LOL ok good response. So this leads to my next question - Will the D5100 get me by for a year or 2?


----------



## Ballistics (Jun 9, 2011)

spacefuzz said:


> I have been practicing martial arts for 10 years so am well aquainted with the types of venues you will be in.  I would say D90 or D7000 for their good high ISO performance and the 50mm or 85 mm price lens that was previously mentioned.  You can get a used D90 body for ~$500 (heck mine is even for sale) and it puts out decent shots to about ISO 1000.  D7k will shoot up to 4k ISO respectably.  Id say got 50mm if you want both people on the mat, or 85mm if you want to be able to get their faces.  The ISO performance you can get will allow you to compensate for cheaper glass.  My 50m f/1.8 I got for $75 used and it works great.  Another benefit would be if you can get down low it will throw the background crowd / gym wall out of focus which will make your shots look nicer.
> Are your shots mostly for the web or what size prints did you want?


 
Shots are mainly for the web. I will be taking a digital photography class in college for the fall so my wife is letting me spend a little more on a camera. But the D7000 is just to much for me right now. D5100 seems to be what I am going with.


----------



## Kerbouchard (Jun 9, 2011)

Kbarredo said:


> No difference really the d5100 is the next model. It auto focuses on its own while in video while the d5000 is all manual focus. With your tight budget lens limitation is your last concern. There are still many great afs lenses. It just means that the lens contain the motor. In the future if you are so worried about less lenses you might as well fork out the 1000 for the d90. If you are a beginner the difference in lens availability won't really bother you so get that out of your head. specially with that small budget you won't be buying the whole afs collection soon. Worry about that when you get really good. By then you might even upgrade to the d700.
> Another thing you're a beginner worrying about having a kit lens is like a teenager mad about not getting a ferrari for his first car. They are lower quality but they will get you what you need as a beginner.
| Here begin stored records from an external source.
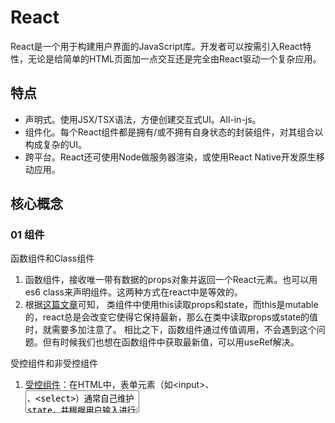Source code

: # React
React是一个用于构建用户界面的JavaScript库。开发者可以按需引入React特性，无论是给简单的HTML页面加一点交互还是完全由React驱动一个复杂应用。

## 特点
- 声明式。使用JSX/TSX语法，方便创建交互式UI。All-in-js。
- 组件化。每个React组件都是拥有/或不拥有自身状态的封装组件，对其组合以构成复杂的UI。
- 跨平台。React还可使用Node做服务器渲染，或使用React Native开发原生移动应用。

## 核心概念
### 01 组件
函数组件和Class组件
1. 函数组件，接收唯一带有数据的props对象并返回一个React元素。也可以用es6 class来声明组件。这两种方式在react中是等效的。
2. 根据[这篇文章](https://overreacted.io/how-are-function-components-different-from-classes/)可知，
类组件中使用this读取props和state，而this是mutable的，react总是会改变它使得它保持最新，那么在类中读取props或state的值时，就需要多加注意了。
相比之下，函数组件通过传值调用，不会遇到这个问题。但有时候我们也想在函数组件中获取最新值，可以用useRef解决。

受控组件和非受控组件

1. [受控组件](https://zh-hans.reactjs.org/docs/forms.html#controlled-components)：在HTML中，表单元素（如\<input\>、<textarea>、\<select\>）通常自己维护state，并根据用户输入进行更新。而在React中，可变状态（mutable state）通常保存在组件的state属性中，并且只能通过使用setState()来更新。我们把这两者结合，使得React的state成为唯一数据源。渲染表单的React组件还控制着用户输入过程中表单发生的操作。被React以这种方式控制取值的表单输入元素就称为受控组件。
  
2. [非受控组件](https://zh-hans.reactjs.org/docs/uncontrolled-components.html)：不使用React的state作为表单输入元素的唯一数据源，不为每个元素状态更新都编写数据处理函数。而是通过ref获取元素自身的state。*在React中，<input type="file"/>始终是一个非受控组件。
  
[在什么场景下使用受控组件/非受控组件](https://goshacmd.com/controlled-vs-uncontrolled-inputs-react/)

高阶组件 & Render Props

1. 高阶组件是参数为组件，返回值为新组件的函数。组件是将 props 转换为 UI，而高阶组件是将组件转换为另一个组件。
2. HOC不是React API的一部分，它是一种基于React的组合特性形成的设计模式。
3. 为什么使用高阶组件？

### 02 合成事件

### 03 Context
  
### 04 refs
Refs转发
  
Refs&DOM

回调Refs

## React-Hooks
Q1：为什么需要React-Hooks？
> A：1⃣️ 组件之间复用状态逻辑很难。React没有提供将可复用性行为“附加”到组件的途径。Hook可以从组件中提取状态逻辑，使得这些逻辑可以单独测试并复用。让我们在无需修改组件结构的情况下复用状态逻辑。2⃣️ 复杂组件让人难以理解。比如我们常常需要在不同的生命周期函数获取数据或是注册/清除订阅，这意味着相关联的逻辑被不自然地拆分到了不同的生命周期函数中。另一方面，类组件难以拆分为更小的粒度，因为状态逻辑无处不在。所以很多人将React和状态管理库结合，但这又引入了新的抽象概念，需要在不同的文件中切换，使得复用更加困难。Hook将组件中相互关联的部分拆分成更小的函数，而非强制按照生命周期划分。还可以用reducer来管理组件的内部状态，使其更加可预测。3⃣️ Hook使你在非class的情况下可以使用更多的React特性。[官方文档](https://zh-hans.reactjs.org/docs/hooks-intro.html)
>

### hook API
| 名称 | 常用 | 用途 | 备注 |
|:--- | --- | --- | --- |
| useState | basic | 接收初始值，返回一个state，以及更新state的函数 | |
| useEffect | basic | 接收一个包含命令式、且可能有副作用代码的函数 | |
| useContext | basic | 接收一个 context 对象（React.createContext 的返回值）并返回该 context 的当前值 | |
| useReducer | advanced | `const [state, dispatch] = useReducer(reducer, initialArg, init);` | useState的替代方案 |
| useCallback | advanced | 接收内联回调函数及依赖项数组，返回一个 memoized 回调函数 | 该回调函数仅在某个依赖项改变时才会更新；`useCallback(fn, deps)`相当于`useMemo(() => fn, deps)` |
| useMemo | advanced | 接收“创建”函数和依赖项数组，返回一个 memoized 值 | 仅会在某个依赖项改变时才重新计算 memoized 值，避免重复计算 |
| useRef | advanced | 返回一个可变的ref对象，其 .current 属性被初始化为传入的参数（initialValue）| 返回的ref对象在组件的整个生命周期内持续存在；useRef可以很方便的保存任何可变值 |
| useImperativeHandle | advanced | `useImperativeHandle(ref, createHandle, [deps])`，使用 ref 时自定义暴露给父组件的实例值 | useImperativeHandle 应当与 forwardRef 一起使用 |
| useLayoutEffect | advanced | 会在所有的 DOM 变更之后同步调用 effect | 在浏览器执行绘制之前，useLayoutEffect 内部的更新计划将被同步刷新 |
| useDebugValue | advanced | 用于在 React 开发者工具中显示自定义 hook 的标签 | 延迟格式化 debug 值 |

## React 路由
- [react-router](https://reactrouter.com/)，全特性客户端/服务端路由库for React。
- [reach router](https://github.com/reach/router)，下一代React路由。

Q1：前端路由的几种模式的区别？[点击这里](/)

Q2：如果让你设计一个前端路由库，你会怎么考虑？

## React 状态管理
当项目规模增大，需要管理的状态（如服务器响应、缓存数据、在本地生成尚未持久化到服务器的数据、UI状态等）也越来越多，如果一个model的变化会引起另一个model的变化，当view变化时，可能引起一个model及另一个model的变化，甚至引起另一个view的变化。让state在什么时候，由于什么原因、如何变化变得不可控。
  
前端新需求的复杂性很大程度来自：我们常常将“变化”和“异步”两个概念搞混。一些库如React试图在View层禁止异步和直接修改DOM来解决这个问题，但处理state的任务依然存在。状态管理库就是为了帮助解决这个问题被开发出来的。
  
- [Redux](https://github.com/Noa-p/myblog/blob/main/frontend-01-redux.md)，JS 应用的状态容器，提供可预测的状态管理
- MobX，简单，可扩展的状态管理库
- Recoil，React 状态管理库
  
并不是所有的项目都需要状态管理库，利用 React Context 或者 react-query 这类接口请求库即可满足部分需求。
  
## React 接口请求
- axios，传统接口请求库
- react-query，用于获取、缓存和更新 React 中异步数据的 Hooks 接口请求库
- swr，用于数据请求的 React Hooks 库

## React 单测
- jest，优雅、简洁的 JavaScript 测试框架，单测必选项
- react-testing-library，简单且完整的 React DOM 测试工具

## React SSR
- nest.js，一个渐进式的 Node.js 框架，用于构建高效、可靠和可扩展的服务端应用。

## React 原理

## 常见问题
Q：setState是同步还是异步？








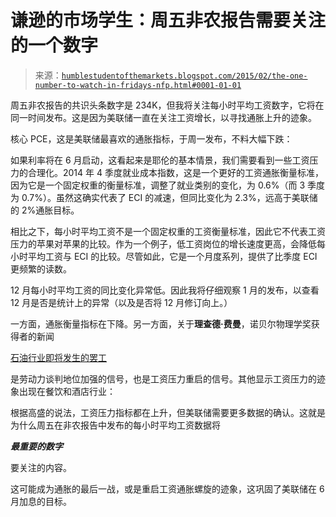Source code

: <!--yml

分类：未分类

日期：2024-05-18 03:25:49

-->

# 谦逊的市场学生：周五非农报告需要关注的一个数字

> 来源：[`humblestudentofthemarkets.blogspot.com/2015/02/the-one-number-to-watch-in-fridays-nfp.html#0001-01-01`](https://humblestudentofthemarkets.blogspot.com/2015/02/the-one-number-to-watch-in-fridays-nfp.html#0001-01-01)

周五非农报告的共识头条数字是 234K，但我将关注每小时平均工资数字，它将在同一时间发布。这是因为美联储一直在关注工资增长，以寻找通胀上升的迹象。

核心 PCE，这是美联储最喜欢的通胀指标，于周一发布，不料大幅下跌：

如果利率将在 6 月启动，这看起来是耶伦的基本情景，我们需要看到一些工资压力的合理化。2014 年 4 季度就业成本指数，这是一个更好的工资通胀衡量标准，因为它是一个固定权重的衡量标准，调整了就业类别的变化，为 0.6%（而 3 季度为 0.7%）。虽然这确实代表了 ECI 的减速，但同比变化为 2.3%，远高于美联储的 2%通胀目标。

相比之下，每小时平均工资不是一个固定权重的工资衡量标准，因此它不代表工资压力的苹果对苹果的比较。作为一个例子，低工资岗位的增长速度更高，会降低每小时平均工资与 ECI 的比较。尽管如此，它是一个月度系列，提供了比季度 ECI 更频繁的读数。

12 月每小时平均工资的同比变化异常低。因此我将仔细观察 1 月的发布，以查看 12 月是否是统计上的异常（以及是否将 12 月修订向上。）

一方面，通胀衡量指标在下降。另一方面，关于**理查德·费曼**，诺贝尔物理学奖获得者的新闻

[石油行业即将发生的罢工](http://www.bloomberg.com/news/articles/2015-01-31/u-s-refinery-workers-issue-strike-notices)

是劳动力谈判地位加强的信号，也是工资压力重启的信号。其他显示工资压力的迹象出现在餐饮和酒店行业：

根据高盛的说法，工资压力指标都在上升，但美联储需要更多数据的确认。这就是为什么周五在非农报告中发布的每小时平均工资数据将

***最重要的数字***

要关注的内容。

这可能成为通胀的最后一战，或是重启工资通胀螺旋的迹象，这巩固了美联储在 6 月加息的目标。
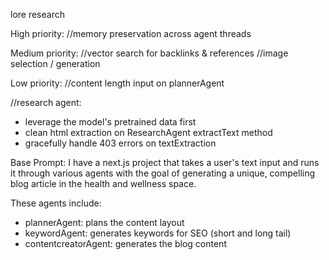 lore research

High priority:
//memory preservation across agent threads

Medium priority:
//vector search for backlinks & references
//image selection / generation

Low priority:
//content length input on plannerAgent

//research agent:

- leverage the model's pretrained data first
- clean html extraction on ResearchAgent extractText method
- gracefully handle 403 errors on textExtraction

Base Prompt:
I have a next.js project that takes a user's text input and runs it through various agents with the goal of generating a unique, compelling blog article in the health and wellness space.

These agents include:

- plannerAgent: plans the content layout
- keywordAgent: generates keywords for SEO (short and long tail)
- contentcreatorAgent: generates the blog content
I realize that everybody is entitled to their own opinion, but what you are saying just doesn't make any sense.  The OP cannot take the kind of shots he wants to take with a kit lens and a consumer body without flash.  It just can't be done.  Period.  The only hope he has of getting a lens anywhere near his budget that will sort of fit his needs is the $100 50mm 1.8 and you suggest he get a body that can't utilize it.  

It's not even close to a teenager getting a ferrari for his first car.  Getting a D5000 or 5100 would be like the teenager getting a hydrogen car and then figuring out he can't find any place to fill up.


----------



## spacefuzz (Jun 9, 2011)

Kerbouchard said:


> Kbarredo said:
> 
> 
> > No difference really the d5100 is the next model. It auto focuses on its own while in video while the d5000 is all manual focus. With your tight budget lens limitation is your last concern. There are still many great afs lenses. It just means that the lens contain the motor. In the future if you are so worried about less lenses you might as well fork out the 1000 for the d90. If you are a beginner the difference in lens availability won't really bother you so get that out of your head. specially with that small budget you won't be buying the whole afs collection soon. Worry about that when you get really good. By then you might even upgrade to the d700.
> ...



I agree, with a D5100 he will not be able to get the pictures he wants and it will be money wasted.  I tried to shoot sports with an inferior camera for years, and all I ended up with was a bunch of crappy pictures.


----------



## Kerbouchard (Jun 9, 2011)

Ok, now that I got that off my chest, I will elaborate upon the differences between a kit lens and a 1.8 prime.  There obviously seems to be some misunderstanding.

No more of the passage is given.